With Vertex AI Neural Architecture Search, you can search for optimal neural architectures in terms of accuracy, latency, memory, a combination of these, or a custom metric.

Determine whether Vertex AI Neural Architecture Search is the best tool for me

  • Vertex AI Neural Architecture Search is a high-end optimization tool used to find best neural architectures in terms of accuracy with or without constraints such as latency, memory, or a custom metric. The search space of possible neural architecture choices can be as large as 10^20. It is based on a technique, which has successfully generated several state of the art computer vision models in the past years, including Nasnet, MNasnet, EfficientNet, NAS-FPN, and SpineNet.
  • Neural Architecture Search isn't a solution where you can just bring your data and expect a good result without experimentation. It is an experimentation tool.
  • Neural Architecture Search isn't for hyperparameter tuning such as for tuning the learning rate or optimizer settings. It is only meant for an architecture search. You shouldn't combine hyper-parameter tuning with Neural Architecture Search.
  • Neural Architecture Search is not recommended with limited training data or for highly imbalanced datasets where some classes are very rare.
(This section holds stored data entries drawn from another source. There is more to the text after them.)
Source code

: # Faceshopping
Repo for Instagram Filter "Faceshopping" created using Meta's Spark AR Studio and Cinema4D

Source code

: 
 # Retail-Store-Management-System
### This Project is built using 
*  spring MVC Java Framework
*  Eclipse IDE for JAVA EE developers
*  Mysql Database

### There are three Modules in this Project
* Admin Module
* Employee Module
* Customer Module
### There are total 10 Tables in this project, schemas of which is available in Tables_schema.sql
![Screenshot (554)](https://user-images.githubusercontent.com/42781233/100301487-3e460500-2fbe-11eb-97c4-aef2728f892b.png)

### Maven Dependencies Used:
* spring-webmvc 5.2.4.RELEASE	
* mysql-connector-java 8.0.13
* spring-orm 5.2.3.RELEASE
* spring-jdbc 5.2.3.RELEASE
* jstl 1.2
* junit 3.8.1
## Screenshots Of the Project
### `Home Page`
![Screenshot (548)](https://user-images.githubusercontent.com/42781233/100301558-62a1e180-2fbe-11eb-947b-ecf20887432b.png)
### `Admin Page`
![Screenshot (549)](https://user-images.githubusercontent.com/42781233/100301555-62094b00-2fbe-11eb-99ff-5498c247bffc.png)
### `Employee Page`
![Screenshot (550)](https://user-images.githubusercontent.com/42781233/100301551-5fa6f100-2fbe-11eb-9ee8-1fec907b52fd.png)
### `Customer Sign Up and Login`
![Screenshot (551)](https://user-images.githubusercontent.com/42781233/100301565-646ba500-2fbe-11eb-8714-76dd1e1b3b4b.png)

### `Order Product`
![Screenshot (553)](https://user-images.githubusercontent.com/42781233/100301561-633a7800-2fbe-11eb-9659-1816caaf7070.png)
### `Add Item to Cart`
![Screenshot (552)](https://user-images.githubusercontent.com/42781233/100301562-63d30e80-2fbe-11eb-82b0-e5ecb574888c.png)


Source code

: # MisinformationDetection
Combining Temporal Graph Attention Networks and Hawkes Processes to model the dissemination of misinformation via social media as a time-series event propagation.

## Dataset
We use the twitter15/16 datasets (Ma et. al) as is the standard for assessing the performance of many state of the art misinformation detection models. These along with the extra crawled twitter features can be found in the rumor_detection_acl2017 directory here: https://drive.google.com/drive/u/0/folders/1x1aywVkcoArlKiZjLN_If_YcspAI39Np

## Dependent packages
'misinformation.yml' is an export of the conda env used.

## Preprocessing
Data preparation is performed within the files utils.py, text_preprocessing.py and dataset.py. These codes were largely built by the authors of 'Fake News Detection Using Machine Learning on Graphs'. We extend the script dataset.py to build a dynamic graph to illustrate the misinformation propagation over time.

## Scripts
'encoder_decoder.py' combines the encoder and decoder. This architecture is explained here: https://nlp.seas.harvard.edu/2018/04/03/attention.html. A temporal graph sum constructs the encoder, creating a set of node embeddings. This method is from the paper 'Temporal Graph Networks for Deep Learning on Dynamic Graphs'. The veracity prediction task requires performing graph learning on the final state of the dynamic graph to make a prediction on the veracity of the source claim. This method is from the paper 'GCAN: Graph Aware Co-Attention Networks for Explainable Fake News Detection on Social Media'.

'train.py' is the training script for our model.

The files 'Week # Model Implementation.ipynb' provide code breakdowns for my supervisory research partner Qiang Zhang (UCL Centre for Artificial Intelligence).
If you are already using heavy augmentations for your baseline training due to lack of data, then Neural Architecture Search is not recommended.
  • You should first try other traditional and conventional machine learning methods and techniques such as hyperparameter tuning. You should use Neural Architecture Search only if you don't see further gain with such traditional methods.
  • You should have an in-house team for model tuning, which has some basic idea about architecture parameters to modify and try. These architecture parameters can include the kernel size, number of channels or connections among many other possibilities. If you have a search space in mind to explore, then Neural Architecture Search is highly valuable and can reduce at least approximately six months of engineering time in exploring a large search space: up to 10^20 architecture choices.
  • Neural Architecture Search is meant for enterprise customers who can spend several thousand dollars on an experiment.
  • Neural Architecture Search isn't limited to vision only use case. Currently, only vision-based prebuilt search spaces and prebuilt trainers are provided, but customers can bring their own non-vision search spaces and trainers as well.
  • Neural Architecture Search doesn't use a supernet (oneshot-NAS or weight-sharing based NAS) approach where you just bring your own data, and use it as a solution. It is non-trivial (months of effort) to customize a supernet. Unlike a supernet, Neural Architecture Search is highly customizable to define custom search spaces and rewards. The customization can be done in approximately one to two days.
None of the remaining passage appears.